Git pull a certain branch from GitHub
But I get an error "! [rejected]" and something about "non fast forward"
That's because Git can't merge the changes from the branches into your current master. Let's say you've checked out branch master
, and you want to merge in the remote branch other-branch
. When you do this:
$ git pull origin other-branch
Git is basically doing this:
$ git fetch origin other-branch && git merge other-branch
That is, a pull
is just a fetch
followed by a merge
. However, when pull
-ing, Git will only merge other-branch
if it can perform a fast-forward merge. A fast-forward merge is a merge in which the head of the branch you are trying to merge into is a direct descendent of the head of the branch you want to merge. For example, if you have this history tree, then merging other-branch
would result in a fast-forward merge:
O-O-O-O-O-O
^ ^
master other-branch
However, this would not be a fast-forward merge:
v master
O-O-O
\
\-O-O-O-O
^ other-branch
To solve your problem, first fetch the remote branch:
$ git fetch origin other-branch
Then merge it into your current branch (I'll assume that's master
), and fix any merge conflicts:
$ git merge origin/other-branch
# Fix merge conflicts, if they occur
# Add merge conflict fixes
$ git commit # And commit the merge!
Simply track your remote branches explicitly and a simple git pull
will do just what you want:
git branch -f remote_branch_name origin/remote_branch_name
git checkout remote_branch_name
The latter is a local operation.
Or even more fitting in with the GitHub documentation on forking:
git branch -f new_local_branch_name upstream/remote_branch_name
You could pull a branch to a branch with the following commands.

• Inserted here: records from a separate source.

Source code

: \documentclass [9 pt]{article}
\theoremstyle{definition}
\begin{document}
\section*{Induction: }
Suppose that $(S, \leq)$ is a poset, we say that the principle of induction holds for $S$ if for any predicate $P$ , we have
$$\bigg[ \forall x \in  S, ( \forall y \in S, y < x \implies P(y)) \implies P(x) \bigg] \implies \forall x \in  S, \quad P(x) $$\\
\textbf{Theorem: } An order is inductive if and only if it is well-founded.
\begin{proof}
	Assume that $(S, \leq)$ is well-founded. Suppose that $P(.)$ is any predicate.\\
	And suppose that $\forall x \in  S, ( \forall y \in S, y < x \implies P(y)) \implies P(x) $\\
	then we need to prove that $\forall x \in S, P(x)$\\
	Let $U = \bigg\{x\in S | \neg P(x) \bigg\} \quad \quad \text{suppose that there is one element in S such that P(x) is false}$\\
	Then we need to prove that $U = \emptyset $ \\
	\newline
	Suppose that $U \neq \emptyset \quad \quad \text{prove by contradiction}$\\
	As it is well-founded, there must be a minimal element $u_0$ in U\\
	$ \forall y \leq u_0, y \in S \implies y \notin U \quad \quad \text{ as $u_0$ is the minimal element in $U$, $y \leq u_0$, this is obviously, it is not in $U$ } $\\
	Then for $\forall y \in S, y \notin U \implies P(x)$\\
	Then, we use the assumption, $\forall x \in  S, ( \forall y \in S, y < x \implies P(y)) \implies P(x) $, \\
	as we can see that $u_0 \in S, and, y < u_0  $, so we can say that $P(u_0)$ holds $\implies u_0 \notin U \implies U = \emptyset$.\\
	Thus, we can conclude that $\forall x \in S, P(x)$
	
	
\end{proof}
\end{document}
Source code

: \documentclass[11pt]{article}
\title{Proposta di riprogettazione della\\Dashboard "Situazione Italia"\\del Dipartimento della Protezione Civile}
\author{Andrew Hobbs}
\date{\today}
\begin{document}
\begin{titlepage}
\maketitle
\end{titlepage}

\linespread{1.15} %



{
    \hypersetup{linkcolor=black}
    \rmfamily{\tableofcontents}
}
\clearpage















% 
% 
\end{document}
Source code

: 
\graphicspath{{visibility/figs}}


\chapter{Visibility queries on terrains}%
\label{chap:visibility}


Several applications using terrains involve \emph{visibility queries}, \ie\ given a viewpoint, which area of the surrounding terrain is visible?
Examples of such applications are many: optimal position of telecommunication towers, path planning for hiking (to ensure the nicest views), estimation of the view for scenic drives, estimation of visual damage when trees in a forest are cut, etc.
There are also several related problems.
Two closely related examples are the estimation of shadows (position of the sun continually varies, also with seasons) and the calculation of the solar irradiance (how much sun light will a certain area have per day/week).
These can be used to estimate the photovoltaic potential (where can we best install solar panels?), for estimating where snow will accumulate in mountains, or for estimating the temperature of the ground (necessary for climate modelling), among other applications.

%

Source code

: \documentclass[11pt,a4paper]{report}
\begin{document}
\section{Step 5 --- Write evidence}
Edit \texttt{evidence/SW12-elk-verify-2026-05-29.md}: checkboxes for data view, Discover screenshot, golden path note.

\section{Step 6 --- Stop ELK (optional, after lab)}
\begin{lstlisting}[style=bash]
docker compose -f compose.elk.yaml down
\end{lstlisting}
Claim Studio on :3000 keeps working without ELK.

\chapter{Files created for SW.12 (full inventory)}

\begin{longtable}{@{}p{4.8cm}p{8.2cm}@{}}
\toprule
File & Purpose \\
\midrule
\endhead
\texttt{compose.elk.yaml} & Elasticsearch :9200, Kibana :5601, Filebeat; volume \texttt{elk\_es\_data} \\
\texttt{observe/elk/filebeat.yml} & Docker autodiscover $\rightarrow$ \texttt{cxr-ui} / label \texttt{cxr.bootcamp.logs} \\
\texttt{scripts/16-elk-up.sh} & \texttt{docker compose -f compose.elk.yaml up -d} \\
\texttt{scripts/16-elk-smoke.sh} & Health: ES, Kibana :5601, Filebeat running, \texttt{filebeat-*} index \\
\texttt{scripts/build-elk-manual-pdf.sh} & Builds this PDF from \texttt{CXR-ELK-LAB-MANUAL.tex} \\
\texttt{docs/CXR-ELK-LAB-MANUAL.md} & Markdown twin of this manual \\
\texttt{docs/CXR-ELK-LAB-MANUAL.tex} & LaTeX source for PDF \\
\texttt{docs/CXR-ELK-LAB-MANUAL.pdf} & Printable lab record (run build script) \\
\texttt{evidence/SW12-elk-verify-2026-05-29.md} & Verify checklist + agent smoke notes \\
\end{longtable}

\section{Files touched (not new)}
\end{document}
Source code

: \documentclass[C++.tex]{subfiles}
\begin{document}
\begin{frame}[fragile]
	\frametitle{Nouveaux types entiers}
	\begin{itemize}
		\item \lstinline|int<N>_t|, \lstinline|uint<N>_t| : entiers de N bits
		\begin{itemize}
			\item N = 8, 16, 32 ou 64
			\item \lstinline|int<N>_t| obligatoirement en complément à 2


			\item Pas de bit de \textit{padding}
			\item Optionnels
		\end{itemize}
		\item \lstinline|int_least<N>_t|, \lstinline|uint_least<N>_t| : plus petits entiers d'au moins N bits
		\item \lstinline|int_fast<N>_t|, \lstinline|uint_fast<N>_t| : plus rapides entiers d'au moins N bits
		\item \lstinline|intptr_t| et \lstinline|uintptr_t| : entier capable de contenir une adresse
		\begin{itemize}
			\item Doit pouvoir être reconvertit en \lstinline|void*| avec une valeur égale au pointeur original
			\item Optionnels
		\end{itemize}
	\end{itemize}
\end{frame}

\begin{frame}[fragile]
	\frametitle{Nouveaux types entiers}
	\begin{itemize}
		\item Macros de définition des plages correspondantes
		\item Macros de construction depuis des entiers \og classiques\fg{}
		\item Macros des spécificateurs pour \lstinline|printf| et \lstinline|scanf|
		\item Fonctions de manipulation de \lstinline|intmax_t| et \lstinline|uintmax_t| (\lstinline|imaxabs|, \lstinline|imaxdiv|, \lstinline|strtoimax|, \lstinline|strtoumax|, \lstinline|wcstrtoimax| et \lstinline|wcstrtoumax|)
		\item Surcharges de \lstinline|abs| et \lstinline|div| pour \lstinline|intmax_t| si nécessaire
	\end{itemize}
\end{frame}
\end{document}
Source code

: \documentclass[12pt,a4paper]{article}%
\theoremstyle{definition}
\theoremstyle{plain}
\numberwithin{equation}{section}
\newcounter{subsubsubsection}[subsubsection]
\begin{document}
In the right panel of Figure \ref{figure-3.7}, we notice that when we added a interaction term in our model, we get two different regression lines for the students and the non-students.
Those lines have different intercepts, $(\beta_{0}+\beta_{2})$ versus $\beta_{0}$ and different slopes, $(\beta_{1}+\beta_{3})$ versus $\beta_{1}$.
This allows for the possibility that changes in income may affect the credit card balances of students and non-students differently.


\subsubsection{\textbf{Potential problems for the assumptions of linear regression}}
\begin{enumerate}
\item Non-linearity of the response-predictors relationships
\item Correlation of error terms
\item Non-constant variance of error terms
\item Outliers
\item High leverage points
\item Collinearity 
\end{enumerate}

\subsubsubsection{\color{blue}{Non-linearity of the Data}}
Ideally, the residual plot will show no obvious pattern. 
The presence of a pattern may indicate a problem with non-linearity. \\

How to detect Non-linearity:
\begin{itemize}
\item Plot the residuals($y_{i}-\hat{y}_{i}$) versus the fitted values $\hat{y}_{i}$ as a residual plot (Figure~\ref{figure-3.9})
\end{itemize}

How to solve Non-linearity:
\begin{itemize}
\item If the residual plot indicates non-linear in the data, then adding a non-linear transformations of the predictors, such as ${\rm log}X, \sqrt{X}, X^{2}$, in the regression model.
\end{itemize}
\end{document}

git pull {repo} {remotebranchname}:{localbranchname}
git pull origin xyz:xyz
When you are on the master branch you also could first checkout a branch like:
git checkout -b xyz
This creates a new branch, "xyz", from the master and directly checks it out.
Then you do:
git pull origin xyz
This pulls the new branch to your local xyz
branch.
The best way is:
git checkout -b <new_branch> <remote repo name>/<new_branch>
git fetch
will grab the latest list of branches.